* [Problem requirements]
Quote all of the data that follows exactly as written, skipping the images.

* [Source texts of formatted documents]
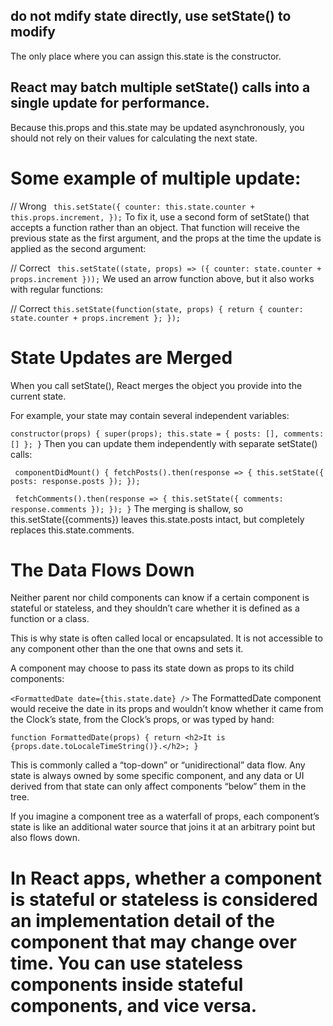 ## do not mdify state directly, use setState() to modify

The only place where you can assign this.state is the constructor.

## React may batch multiple setState() calls into a single update for performance.

Because this.props and this.state may be updated asynchronously, you should not rely on their values for calculating the next state.

# Some example of multiple update:

// Wrong
` this.setState({ counter: this.state.counter + this.props.increment, });`
To fix it, use a second form of setState() that accepts a function rather than an object. That function will receive the previous state as the first argument, and the props at the time the update is applied as the second argument:

// Correct
` this.setState((state, props) => ({ counter: state.counter + props.increment }));`
We used an arrow function above, but it also works with regular functions:

// Correct
`this.setState(function(state, props) { return { counter: state.counter + props.increment }; });`

# State Updates are Merged

When you call setState(), React merges the object you provide into the current state.

For example, your state may contain several independent variables:

`constructor(props) { super(props); this.state = { posts: [], comments: [] }; }`
Then you can update them independently with separate setState() calls:

` componentDidMount() { fetchPosts().then(response => { this.setState({ posts: response.posts }); });`

` fetchComments().then(response => { this.setState({ comments: response.comments }); }); }`
The merging is shallow, so this.setState({comments}) leaves this.state.posts intact, but completely replaces this.state.comments.

# The Data Flows Down

Neither parent nor child components can know if a certain component is stateful or stateless, and they shouldn’t care whether it is defined as a function or a class.

This is why state is often called local or encapsulated. It is not accessible to any component other than the one that owns and sets it.

A component may choose to pass its state down as props to its child components:

`<FormattedDate date={this.state.date} />`
The FormattedDate component would receive the date in its props and wouldn’t know whether it came from the Clock’s state, from the Clock’s props, or was typed by hand:

`function FormattedDate(props) { return <h2>It is {props.date.toLocaleTimeString()}.</h2>; }`

This is commonly called a “top-down” or “unidirectional” data flow. Any state is always owned by some specific component, and any data or UI derived from that state can only affect components “below” them in the tree.

If you imagine a component tree as a waterfall of props, each component’s state is like an additional water source that joins it at an arbitrary point but also flows down.

# In React apps, whether a component is stateful or stateless is considered an implementation detail of the component that may change over time. You can use stateless components inside stateful components, and vice versa.
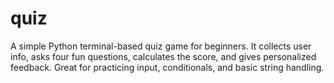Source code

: # quiz
A simple Python terminal-based quiz game for beginners. It collects user info, asks four fun questions, calculates the score, and gives personalized feedback. Great for practicing input, conditionals, and basic string handling.
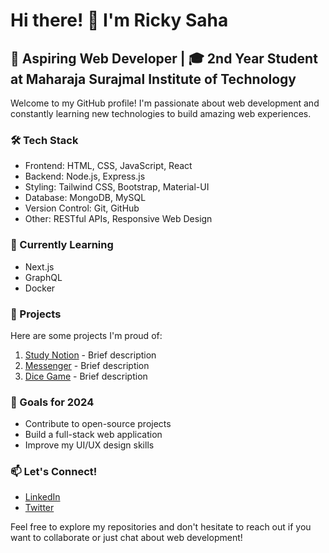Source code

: # Hi there! 👋 I'm Ricky Saha

## 🚀 Aspiring Web Developer | 🎓 2nd Year Student at Maharaja Surajmal Institute of Technology

Welcome to my GitHub profile! I'm passionate about web development and constantly learning new technologies to build amazing web experiences.

### 🛠️ Tech Stack

- Frontend: HTML, CSS, JavaScript, React
- Backend: Node.js, Express.js
- Styling: Tailwind CSS, Bootstrap, Material-UI
- Database: MongoDB, MySQL
- Version Control: Git, GitHub
- Other: RESTful APIs, Responsive Web Design

### 🌱 Currently Learning

- Next.js
- GraphQL
- Docker

### 💼 Projects

Here are some projects I'm proud of:

1. [Study Notion](https://github.com/Ricky-saha/Study-Notion) - Brief description
2. [Messenger](https://github.com/Ricky-saha/Messenger) - Brief description
3. [Dice Game](https://github.com/Ricky-saha/Dice-Game) - Brief description


### 🎯 Goals for 2024

- Contribute to open-source projects
- Build a full-stack web application
- Improve my UI/UX design skills

### 📫 Let's Connect!

- [LinkedIn](https://www.linkedin.com/in/ricky-saha/)
- [Twitter](https://x.com/saha__ricky)


Feel free to explore my repositories and don't hesitate to reach out if you want to collaborate or just chat about web development!

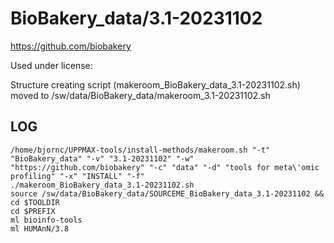BioBakery_data/3.1-20231102
========================

<https://github.com/biobakery>

Used under license:



Structure creating script (makeroom_BioBakery_data_3.1-20231102.sh) moved to /sw/data/BioBakery_data/makeroom_3.1-20231102.sh

LOG
---

    /home/bjornc/UPPMAX-tools/install-methods/makeroom.sh "-t" "BioBakery_data" "-v" "3.1-20231102" "-w" "https://github.com/biobakery" "-c" "data" "-d" "tools for meta\'omic profiling" "-x" "INSTALL" "-f"
    ./makeroom_BioBakery_data_3.1-20231102.sh
    source /sw/data/BioBakery_data/SOURCEME_BioBakery_data_3.1-20231102 && cd $TOOLDIR
    cd $PREFIX
    ml bioinfo-tools
    ml HUMAnN/3.8






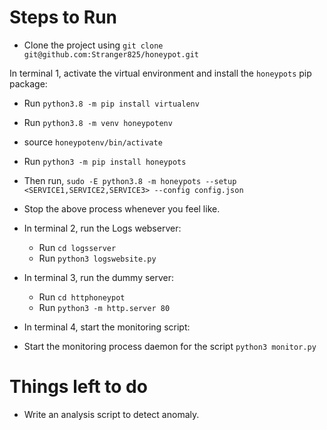 # Steps to Run

- Clone the project using `git clone git@github.com:Stranger825/honeypot.git`

In terminal 1, activate the virtual environment and install the `honeypots` pip package:
- Run `python3.8 -m pip install virtualenv`
- Run `python3.8 -m venv honeypotenv`
- source `honeypotenv/bin/activate`
- Run `python3 -m pip install honeypots`
- Then run, `sudo -E python3.8 -m honeypots --setup <SERVICE1,SERVICE2,SERVICE3> --config config.json`
- Stop the above process whenever you feel like.


- In terminal 2, run the Logs webserver:
    - Run `cd logsserver`
    - Run `python3 logswebsite.py`

- In terminal 3, run the dummy server:
    - Run `cd httphoneypot`
    - Run `python3 -m http.server 80`

- In terminal 4, start the monitoring script:
- Start the monitoring process daemon for the script `python3 monitor.py`



# Things left to do

- Write an analysis script to detect anomaly.
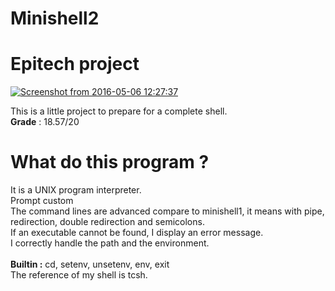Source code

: # Minishell2

# Epitech project
<a href="http://www.casimages.com/i/160506124401268942.png.html" title="Screenshot from 2016-05-06 12:27:37" target="_blank"><img src="http://nsa38.casimages.com/img/2016/05/06/mini_160506124401268942.png" border="0" alt="Screenshot from 2016-05-06 12:27:37" /></a>

This is a little project to prepare for a complete shell. <br >
<b>Grade</b> : 18.57/20<br />

# What do this program ?

It is a UNIX program interpreter.<br >
Prompt custom<br >
The command lines are advanced compare to minishell1, it means with pipe, redirection, double redirection and semicolons. <br>
If an executable cannot be found, I display an error message.<br>
I correctly handle the path and the environment.<br>
<br>
<b>Builtin :</b> cd, setenv, unsetenv, env, exit <br />
The reference of my shell is tcsh.
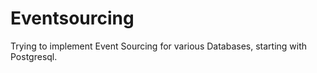 # Eventsourcing

Trying to implement Event Sourcing for various Databases, starting with Postgresql.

* [Solution to this problem]
 ## do not mdify state directly, use setState() to modify

The only place where you can assign this.state is the constructor.

## React may batch multiple setState() calls into a single update for performance.

Because this.props and this.state may be updated asynchronously, you should not rely on their values for calculating the next state.

# Some example of multiple update:

// Wrong
` this.setState({ counter: this.state.counter + this.props.increment, });`
To fix it, use a second form of setState() that accepts a function rather than an object. That function will receive the previous state as the first argument, and the props at the time the update is applied as the second argument:

// Correct
` this.setState((state, props) => ({ counter: state.counter + props.increment }));`
We used an arrow function above, but it also works with regular functions:

// Correct
`this.setState(function(state, props) { return { counter: state.counter + props.increment }; });`

# State Updates are Merged

When you call setState(), React merges the object you provide into the current state.

For example, your state may contain several independent variables:

`constructor(props) { super(props); this.state = { posts: [], comments: [] }; }`
Then you can update them independently with separate setState() calls:

` componentDidMount() { fetchPosts().then(response => { this.setState({ posts: response.posts }); });`

` fetchComments().then(response => { this.setState({ comments: response.comments }); }); }`
The merging is shallow, so this.setState({comments}) leaves this.state.posts intact, but completely replaces this.state.comments.

# The Data Flows Down

Neither parent nor child components can know if a certain component is stateful or stateless, and they shouldn’t care whether it is defined as a function or a class.

This is why state is often called local or encapsulated. It is not accessible to any component other than the one that owns and sets it.

A component may choose to pass its state down as props to its child components:

`<FormattedDate date={this.state.date} />`
The FormattedDate component would receive the date in its props and wouldn’t know whether it came from the Clock’s state, from the Clock’s props, or was typed by hand:

`function FormattedDate(props) { return <h2>It is {props.date.toLocaleTimeString()}.</h2>; }`

This is commonly called a “top-down” or “unidirectional” data flow. Any state is always owned by some specific component, and any data or UI derived from that state can only affect components “below” them in the tree.

If you imagine a component tree as a waterfall of props, each component’s state is like an additional water source that joins it at an arbitrary point but also flows down.

# In React apps, whether a component is stateful or stateless is considered an implementation detail of the component that may change over time. You can use stateless components inside stateful components, and vice versa.
Source code

: # quiz
A simple Python terminal-based quiz game for beginners. It collects user info, asks four fun questions, calculates the score, and gives personalized feedback. Great for practicing input, conditionals, and basic string handling.
Source code

: # Hi there! 👋 I'm Ricky Saha

## 🚀 Aspiring Web Developer | 🎓 2nd Year Student at Maharaja Surajmal Institute of Technology

Welcome to my GitHub profile! I'm passionate about web development and constantly learning new technologies to build amazing web experiences.

### 🛠️ Tech Stack

- Frontend: HTML, CSS, JavaScript, React
- Backend: Node.js, Express.js
- Styling: Tailwind CSS, Bootstrap, Material-UI
- Database: MongoDB, MySQL
- Version Control: Git, GitHub
- Other: RESTful APIs, Responsive Web Design

### 🌱 Currently Learning

- Next.js
- GraphQL
- Docker

### 💼 Projects

Here are some projects I'm proud of:

1. [Study Notion](https://github.com/Ricky-saha/Study-Notion) - Brief description
2. [Messenger](https://github.com/Ricky-saha/Messenger) - Brief description
3. [Dice Game](https://github.com/Ricky-saha/Dice-Game) - Brief description


### 🎯 Goals for 2024

- Contribute to open-source projects
- Build a full-stack web application
- Improve my UI/UX design skills

### 📫 Let's Connect!

- [LinkedIn](https://www.linkedin.com/in/ricky-saha/)
- [Twitter](https://x.com/saha__ricky)


Feel free to explore my repositories and don't hesitate to reach out if you want to collaborate or just chat about web development!

BioBakery_data/3.1-20231102
========================

<https://github.com/biobakery>

Used under license:



Structure creating script (makeroom_BioBakery_data_3.1-20231102.sh) moved to /sw/data/BioBakery_data/makeroom_3.1-20231102.sh

LOG
---

    /home/bjornc/UPPMAX-tools/install-methods/makeroom.sh "-t" "BioBakery_data" "-v" "3.1-20231102" "-w" "https://github.com/biobakery" "-c" "data" "-d" "tools for meta\'omic profiling" "-x" "INSTALL" "-f"
    ./makeroom_BioBakery_data_3.1-20231102.sh
    source /sw/data/BioBakery_data/SOURCEME_BioBakery_data_3.1-20231102 && cd $TOOLDIR
    cd $PREFIX
    ml bioinfo-tools
    ml HUMAnN/3.8






 # Steps to Run

- Clone the project using `git clone git@github.com:Stranger825/honeypot.git`

In terminal 1, activate the virtual environment and install the `honeypots` pip package:
- Run `python3.8 -m pip install virtualenv`
- Run `python3.8 -m venv honeypotenv`
- source `honeypotenv/bin/activate`
- Run `python3 -m pip install honeypots`
- Then run, `sudo -E python3.8 -m honeypots --setup <SERVICE1,SERVICE2,SERVICE3> --config config.json`
- Stop the above process whenever you feel like.


- In terminal 2, run the Logs webserver:
    - Run `cd logsserver`
    - Run `python3 logswebsite.py`

- In terminal 3, run the dummy server:
    - Run `cd httphoneypot`
    - Run `python3 -m http.server 80`

- In terminal 4, start the monitoring script:
- Start the monitoring process daemon for the script `python3 monitor.py`



# Things left to do

- Write an analysis script to detect anomaly.
Source code

: # Minishell2

# Epitech project
<a href="http://www.casimages.com/i/160506124401268942.png.html" title="Screenshot from 2016-05-06 12:27:37" target="_blank"><img src="http://nsa38.casimages.com/img/2016/05/06/mini_160506124401268942.png" border="0" alt="Screenshot from 2016-05-06 12:27:37" /></a>

This is a little project to prepare for a complete shell. <br >
<b>Grade</b> : 18.57/20<br />

# What do this program ?

It is a UNIX program interpreter.<br >
Prompt custom<br >
The command lines are advanced compare to minishell1, it means with pipe, redirection, double redirection and semicolons. <br>
If an executable cannot be found, I display an error message.<br>
I correctly handle the path and the environment.<br>
<br>
<b>Builtin :</b> cd, setenv, unsetenv, env, exit <br />
The reference of my shell is tcsh.
 # Eventsourcing

Trying to implement Event Sourcing for various Databases, starting with Postgresql.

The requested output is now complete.